Abstract
Aortic dissection (AD) is a life-threatening aortic disease with limited disease-modifying pharmacologic options. Lysine lactylation is a metabolism-linked post-translational modification implicated in vascular and inflammatory biology, but its relationship to AD has not been well characterized. Public AD transcriptomic datasets were integrated for differential expression analysis and WGCNA. Lactylation-related DEGs were defined by intersecting DEGs with a curated lactylation-related gene set. Candidate genes were prioritized using complementary machine-learning models (LASSO, Random Forest, and XGBoost) as a feature-screening strategy with internal resampling and hold-out validation (cross-validation and a hold-out set). GFM1 expression was assessed by qRT-PCR and western blotting in human aortic tissues. Functional relevance was examined in primary mouse aortic vascular smooth muscle cells (VSMCs) using siRNA knockdown under angiotensin II stimulation (1.0 µmol/L, 24 h), with proliferation and migration assessed by CCK-8, EdU, Transwell, and scratch-wound assays. We identified 217 DEGs and an AD-associated co-expression module. Intersection analysis yielded 11 lactylation-related DEGs, among which GFM1 received consistent support across models. GFM1 showed higher expression in AD tissues, and GFM1 knockdown attenuated angiotensin II–induced VSMCs proliferation and migration. Integrated transcriptomics and machine-learning–based prioritization nominate GFM1 as a lactylation-related candidate associated with AD, warranting further investigation.
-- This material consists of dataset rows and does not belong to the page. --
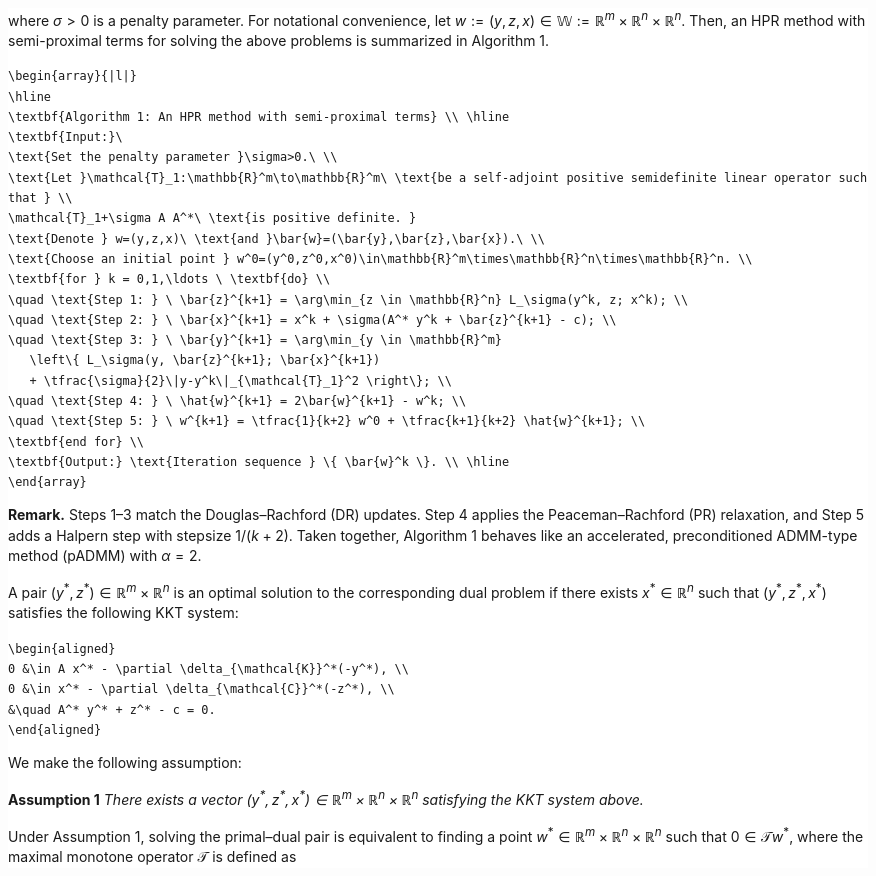 where $\sigma > 0$ is a penalty parameter. For notational convenience, let $w := (y, z, x) \in \mathbb{W} := \mathbb{R}^m \times \mathbb{R}^n \times \mathbb{R}^n$. Then, an HPR method with semi-proximal terms for solving the above problems is summarized in Algorithm 1.

```{math}
\begin{array}{|l|}
\hline
\textbf{Algorithm 1: An HPR method with semi-proximal terms} \\ \hline
\textbf{Input:}\
\text{Set the penalty parameter }\sigma>0.\ \\
\text{Let }\mathcal{T}_1:\mathbb{R}^m\to\mathbb{R}^m\ \text{be a self-adjoint positive semidefinite linear operator such that } \\
\mathcal{T}_1+\sigma A A^*\ \text{is positive definite. } 
\text{Denote } w=(y,z,x)\ \text{and }\bar{w}=(\bar{y},\bar{z},\bar{x}).\ \\
\text{Choose an initial point } w^0=(y^0,z^0,x^0)\in\mathbb{R}^m\times\mathbb{R}^n\times\mathbb{R}^n. \\ 
\textbf{for } k = 0,1,\ldots \ \textbf{do} \\ 
\quad \text{Step 1: } \ \bar{z}^{k+1} = \arg\min_{z \in \mathbb{R}^n} L_\sigma(y^k, z; x^k); \\ 
\quad \text{Step 2: } \ \bar{x}^{k+1} = x^k + \sigma(A^* y^k + \bar{z}^{k+1} - c); \\ 
\quad \text{Step 3: } \ \bar{y}^{k+1} = \arg\min_{y \in \mathbb{R}^m} 
   \left\{ L_\sigma(y, \bar{z}^{k+1}; \bar{x}^{k+1}) 
   + \tfrac{\sigma}{2}\|y-y^k\|_{\mathcal{T}_1}^2 \right\}; \\ 
\quad \text{Step 4: } \ \hat{w}^{k+1} = 2\bar{w}^{k+1} - w^k; \\ 
\quad \text{Step 5: } \ w^{k+1} = \tfrac{1}{k+2} w^0 + \tfrac{k+1}{k+2} \hat{w}^{k+1}; \\ 
\textbf{end for} \\ 
\textbf{Output:} \text{Iteration sequence } \{ \bar{w}^k \}. \\ \hline
\end{array}
```





**Remark.** Steps 1–3 match the Douglas–Rachford (DR) updates. Step 4 applies the Peaceman–Rachford (PR) relaxation, and Step 5 adds a Halpern step with stepsize $1/(k+2)$. Taken together, Algorithm 1 behaves like an accelerated, preconditioned ADMM-type method (pADMM) with $\alpha = 2$.


A pair $(y^*, z^*) \in \mathbb{R}^m \times \mathbb{R}^n$ is an optimal solution to the corresponding dual problem if there exists $x^* \in \mathbb{R}^n$ such that $(y^*, z^*, x^*)$ satisfies the following KKT system:

```{math}
\begin{aligned}
0 &\in A x^* - \partial \delta_{\mathcal{K}}^*(-y^*), \\
0 &\in x^* - \partial \delta_{\mathcal{C}}^*(-z^*), \\
&\quad A^* y^* + z^* - c = 0.
\end{aligned}
```

We make the following assumption:

**Assumption 1** *There exists a vector $(y^*, z^*, x^*) \in \mathbb{R}^m \times \mathbb{R}^n \times \mathbb{R}^n$ satisfying the KKT system above.*

Under Assumption 1, solving the primal–dual pair is equivalent to finding a point $w^* \in \mathbb{R}^m \times \mathbb{R}^n \times \mathbb{R}^n$ such that $0 \in \mathcal{T} w^*$, where the maximal monotone operator $\mathcal{T}$ is defined as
These findings are hypothesis-generating: model performance reflects internal evaluation only, and independent external validation and direct lactylation profiling are required to establish generalizability and clarify mechanistic links.
Data availability
The integrated transcriptomic data are available from GEO (GSE52093, GSE98770, GSE153434, GSE147026). Full uncropped gels and blots have been provided as Supplementary File 1. De-identified raw data underlying qPCR/WB and cell-based assays are available from the corresponding author upon reasonable request under an institutional agreement.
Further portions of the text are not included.